Memo to Executive Officers and Deans

Dear Executive Officers and Deans,

As we begin the academic year with many new colleagues, I thought it would be a good time to review information regarding federal lobbying and gift rules. Please share this with your faculty and staff.

The University of Michigan is registered as a lobbying entity, and we are required to file a quarterly report on all lobbying activity done on behalf of the University.

Our federal lobbying report is coordinated by Cindy Bank, Assistant Director of our Washington, D.C. office. You will receive a request from her for lobbying information the beginning of January, April, July and October.

Below are frequently asked questions and answers about the lobbying and gift rules. A more detailed summary of the rules can be found at Lobbying Summary

Please don't hesitate to contact Cindy at if you have any questions.


The Honest Leadership and Open Government Act of 2007 requires the reporting of all official University federal lobbying activities directed at Congress and the Executive Branch. Only information about activities conducted on behalf of the University is reported.

Not all contact with the federal government needs to be reported. Check this document, or with the University’s Washington Office if you are not sure if your activities need to be reported.
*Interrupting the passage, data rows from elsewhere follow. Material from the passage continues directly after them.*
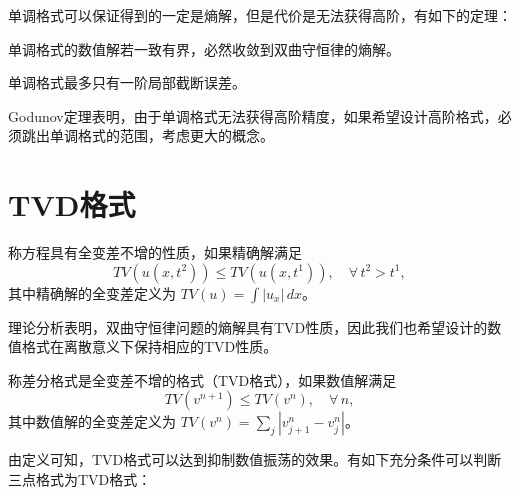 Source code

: 单调格式可以保证得到的一定是熵解，但是代价是无法获得高阶，有如下的定理：

\begin{theorem}
    单调格式的数值解若一致有界，必然收敛到双曲守恒律的熵解。
\end{theorem}

\begin{theorem}[Godunov]
    单调格式最多只有一阶局部截断误差。
\end{theorem}

Godunov定理表明，由于单调格式无法获得高阶精度，如果希望设计高阶格式，必须跳出单调格式的范围，考虑更大的概念。

\section{TVD格式}

\begin{definition}
    称方程具有全变差不增的性质，如果精确解满足
    \[
        TV(u(x,t^2)) \le TV(u(x,t^1)), \quad \forall\, t^2 > t^1,
    \]
    其中精确解的全变差定义为 $TV(u) = \int |u_x|\,dx$。
\end{definition}

理论分析表明，双曲守恒律问题的熵解具有TVD性质，因此我们也希望设计的数值格式在离散意义下保持相应的TVD性质。
\begin{definition}[TVD格式]
    称差分格式是全变差不增的格式（TVD格式），如果数值解满足
    \[
        TV(v^{n+1}) \le TV(v^n),\quad \forall\, n,
    \]
    其中数值解的全变差定义为 $TV(v^n) = \sum_j |v^n_{j+1} - v^n_j|$。
\end{definition}

由定义可知，TVD格式可以达到抑制数值振荡的效果。有如下充分条件可以判断三点格式为TVD格式：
Under the lobbying law (LDA), the terms “lobbying contact” and “lobbying activities” mean the following:

· Lobbying Contact: Any oral, written, or electronic communication to a covered official (Member of Congress, congressional staff, senior federal executive branch employees including the President, Vice President, Cabinet Officers, and senior agency officials) regarding the formulation, modification, or adoption of federal legislation; the administration or execution of a federal program or policy; or formulation, modification, or adoption of a federal rule, Executive order, policy, or position of the U.S. Government

· Lobbying Activities: Lobbying contacts and efforts in support of such contacts, including preparation or planning activities, research and other background work that is intended, at the time of its preparation, for use in contacts and coordination with the lobbying activities of others

Authorized Lobbying Activities

Who is authorized to make official lobbying contacts on behalf of the University?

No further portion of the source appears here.